Her team mates weren't allowed to run for her, let alone touch her, so the only logical option was the most illogical of all - the opponent's star home run hitter, Mallory Holtman, offered to carry her around the bases with the assistance of another opponent, Liz Wallace.
Today is the 2 year anniversary of that incident.
Often times, sports stars get publicized for the bad things that they do - going into the stands to fight the fans, chasing down the opponent with a baseball bat, sliding headfirst to not destroy the vials of cocaine in their back pockets... it's all too commonly all in a day's work.
But here it was different.
Here, it was the 2-run difference between Central Washington win or lose.
Yet here, it went yard and definitively created a moment that none of those players who were there will ever forget it.
And when I watch this, I can't help but well up with emotion.

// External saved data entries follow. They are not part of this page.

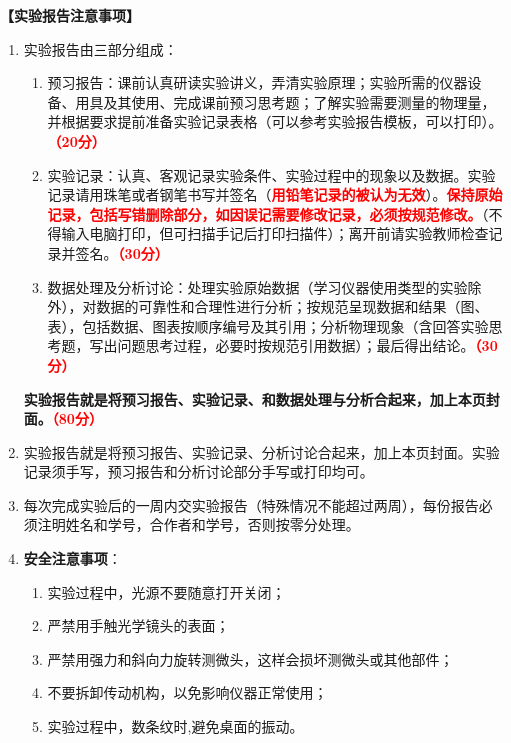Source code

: \documentclass[dvipsnames, svgnames,a4paper,11pt]{article}
\begin{document}
	\textbf{【实验报告注意事项】}
	\begin{enumerate}
		\item 实验报告由三部分组成：
		\begin{enumerate}
			\item 预习报告：课前认真研读实验讲义，弄清实验原理；实验所需的仪器设备、用具及其使用、完成课前预习思考题；了解实验需要测量的物理量，并根据要求提前准备实验记录表格（可以参考实验报告模板，可以打印）。\textcolor{red}{\textbf{（20分）}}
			\item 实验记录：认真、客观记录实验条件、实验过程中的现象以及数据。实验记录请用珠笔或者钢笔书写并签名（\textcolor{red}{\textbf{用铅笔记录的被认为无效}}）。\textcolor{red}{\textbf{保持原始记录，包括写错删除部分，如因误记需要修改记录，必须按规范修改。}}（不得输入电脑打印，但可扫描手记后打印扫描件）；离开前请实验教师检查记录并签名。\textcolor{red}{\textbf{（30分）}}
			\item 数据处理及分析讨论：处理实验原始数据（学习仪器使用类型的实验除外），对数据的可靠性和合理性进行分析；按规范呈现数据和结果（图、表），包括数据、图表按顺序编号及其引用；分析物理现象（含回答实验思考题，写出问题思考过程，必要时按规范引用数据）；最后得出结论。\textcolor{red}{\textbf{（30分）}}
		\end{enumerate}
		\textbf{实验报告就是将预习报告、实验记录、和数据处理与分析合起来，加上本页封面。\textcolor{red}{（80分）}}
		\item 实验报告就是将预习报告、实验记录、分析讨论合起来，加上本页封面。实验记录须手写，预习报告和分析讨论部分手写或打印均可。
		\item 每次完成实验后的一周内交实验报告（特殊情况不能超过两周），每份报告必须注明姓名和学号，合作者和学号，否则按零分处理。 
		\item \textbf{安全注意事项}：
		\begin{enumerate}
			\item 实验过程中，光源不要随意打开关闭；
			\item 严禁用手触光学镜头的表面；
			\item 严禁用强力和斜向力旋转测微头，这样会损坏测微头或其他部件；
			\item 不要拆卸传动机构，以免影响仪器正常使用；
			\item 实验过程中，数条纹时,避免桌面的振动。
			
		\end{enumerate}
	\end{enumerate}
	

	
	
	\clearpage
	\tableofcontents
	\clearpage
	
\end{document}
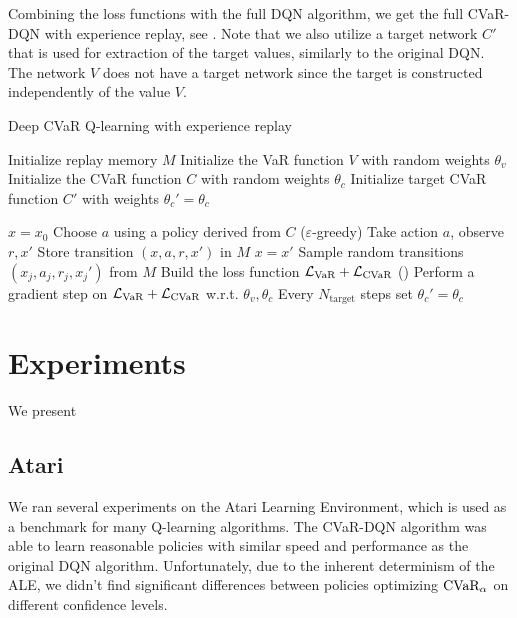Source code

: Combining the loss functions with the full DQN algorithm, we get the full CVaR-DQN with experience replay, see . Note that we also utilize a target network $C'$ that is used for extraction of the target values, similarly to the original DQN. The network $V$ does not have a target network since the target is constructed independently of the value $V$.
\begin{algorithm}
\caption{Deep CVaR Q-learning with experience replay}
\begin{algorithmic}\label{alg:cvardqn}

    \STATE Initialize replay memory $M$
    \STATE Initialize the VaR function $V$ with random weights $\theta_v$
    \STATE Initialize the CVaR function $C$ with random weights $\theta_c$
    \STATE Initialize target CVaR function $C'$ with weights $\theta_c'=\theta_c$

    \STATE $x=x_0$
	\STATE Choose $a$ using a policy derived from $C$ ($\varepsilon$-greedy)
	\STATE Take action $a$, observe $r, x'$
	\STATE Store transition $(x, a, r, x')$ in $M$
	\STATE $x = x'$
	\STATE Sample random transitions $(x_j, a_j, r_j, x_j')$ from $M$
	\STATE Build the loss function $\mathcal{L}_{\text{VaR}} + \mathcal{L}_{\text{CVaR}}$ ()
    \STATE Perform a gradient step on $\mathcal{L}_{\text{VaR}} + \mathcal{L}_{\text{CVaR}}$ w.r.t. $\theta_v, \theta_c$
    \STATE Every $N_\text{target}$ steps set $\theta_c'=\theta_c$
	\ENDWHILE
	\ENDFOR
	
\end{algorithmic}
\end{algorithm}



\section{Experiments}
We present 

\subsection{Atari}
We ran several experiments on the Atari Learning Environment, which is used as a benchmark for many Q-learning algorithms. The CVaR-DQN algorithm was able to learn reasonable policies with similar speed and performance as the original DQN algorithm. Unfortunately, due to the inherent determinism of the ALE, we didn't find significant differences between policies optimizing $\text{CVaR}_\alpha$ on different confidence levels.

This is one of the greatest moments in baseball and one of the defining images of sportsmanship.
Maybe you've seen it on billboards or on ESPN.
If you haven't, you should watch it because it's what life is all about. In a world where so many people travel through their daily existence angry, hostile, frustrated or simply dead without being told that they're devoid of all life force, it's nice to know that Mallory Holtman and Liz Wallace have class beyond their years.
I'd like to thank them for making me happy to be alive, which I do when I offer this out to students as a journal opportunity in my college English class.